I feel like I obviously have to say our own venues because someone will tell me off if I don’t (laughs). Nido and Fugazzi are both [great], for their different reasons. Fugazzi is such a fun, girls night out. But I love going in [to Fugazzi], popping in with Florence when Max is working, have a quick bowl of pasta together, and then head back off and finish our day.

And likewise with Nido, but I’d have to say outside our venues; I love ‘Parwana’ on Henley Beach Road. It’s a small Afghani restaurant, family run, and it’s BYO so you can bring your own bottle of wine which is amazing. You’re drinking it out of literal water glasses, which is just so nostalgic to my childhood anyway, and it’s just incredibly wholesome Afghani food that is like if grandmas were cooking it for you.
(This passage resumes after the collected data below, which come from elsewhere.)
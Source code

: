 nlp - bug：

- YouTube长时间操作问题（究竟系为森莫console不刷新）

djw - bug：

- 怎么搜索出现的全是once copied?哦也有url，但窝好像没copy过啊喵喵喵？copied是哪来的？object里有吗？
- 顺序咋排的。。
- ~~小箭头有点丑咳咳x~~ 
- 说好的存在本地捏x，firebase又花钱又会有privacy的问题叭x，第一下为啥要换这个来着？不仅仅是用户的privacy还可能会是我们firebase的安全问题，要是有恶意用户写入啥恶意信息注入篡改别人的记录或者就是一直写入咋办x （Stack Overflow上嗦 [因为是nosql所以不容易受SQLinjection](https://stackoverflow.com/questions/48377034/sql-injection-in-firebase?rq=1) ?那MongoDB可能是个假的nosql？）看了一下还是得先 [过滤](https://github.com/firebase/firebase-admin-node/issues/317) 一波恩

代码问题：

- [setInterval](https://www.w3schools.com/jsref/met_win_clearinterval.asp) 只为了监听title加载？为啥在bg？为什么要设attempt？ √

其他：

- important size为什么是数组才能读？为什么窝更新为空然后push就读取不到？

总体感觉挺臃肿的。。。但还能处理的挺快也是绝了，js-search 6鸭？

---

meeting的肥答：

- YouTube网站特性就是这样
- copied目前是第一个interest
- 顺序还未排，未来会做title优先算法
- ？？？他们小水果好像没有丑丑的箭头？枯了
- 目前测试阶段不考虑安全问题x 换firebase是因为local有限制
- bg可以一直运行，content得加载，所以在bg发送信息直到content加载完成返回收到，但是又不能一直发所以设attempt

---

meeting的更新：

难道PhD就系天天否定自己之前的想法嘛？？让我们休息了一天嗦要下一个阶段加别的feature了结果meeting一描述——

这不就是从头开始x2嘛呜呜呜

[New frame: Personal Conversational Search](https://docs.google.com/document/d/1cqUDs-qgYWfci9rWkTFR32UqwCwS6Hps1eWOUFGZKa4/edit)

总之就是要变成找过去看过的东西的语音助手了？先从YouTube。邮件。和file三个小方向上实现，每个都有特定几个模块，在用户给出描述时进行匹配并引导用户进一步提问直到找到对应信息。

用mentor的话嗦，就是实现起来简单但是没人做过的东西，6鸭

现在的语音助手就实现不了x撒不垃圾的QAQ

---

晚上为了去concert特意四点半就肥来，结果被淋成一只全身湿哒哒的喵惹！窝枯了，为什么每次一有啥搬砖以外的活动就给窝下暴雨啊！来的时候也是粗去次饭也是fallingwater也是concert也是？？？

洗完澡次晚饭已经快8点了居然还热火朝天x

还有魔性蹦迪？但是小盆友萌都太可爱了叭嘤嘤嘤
It’s pretty special to have that in Adelaide, I love going there. And I love Kiin—It’s a modern Thai restaurant in the city run by two friends of ours. And it is, I think, the best Thai food in Adelaide by far and it’s just so authentic in Thai flavours, but not too modern that they’re reinventing the wheel. It’s just really delicious, wholesome, and beautifully plated, yummy Thai food.

MasterChef's Laura Sharrad with husband Max
(Credit: Instagram)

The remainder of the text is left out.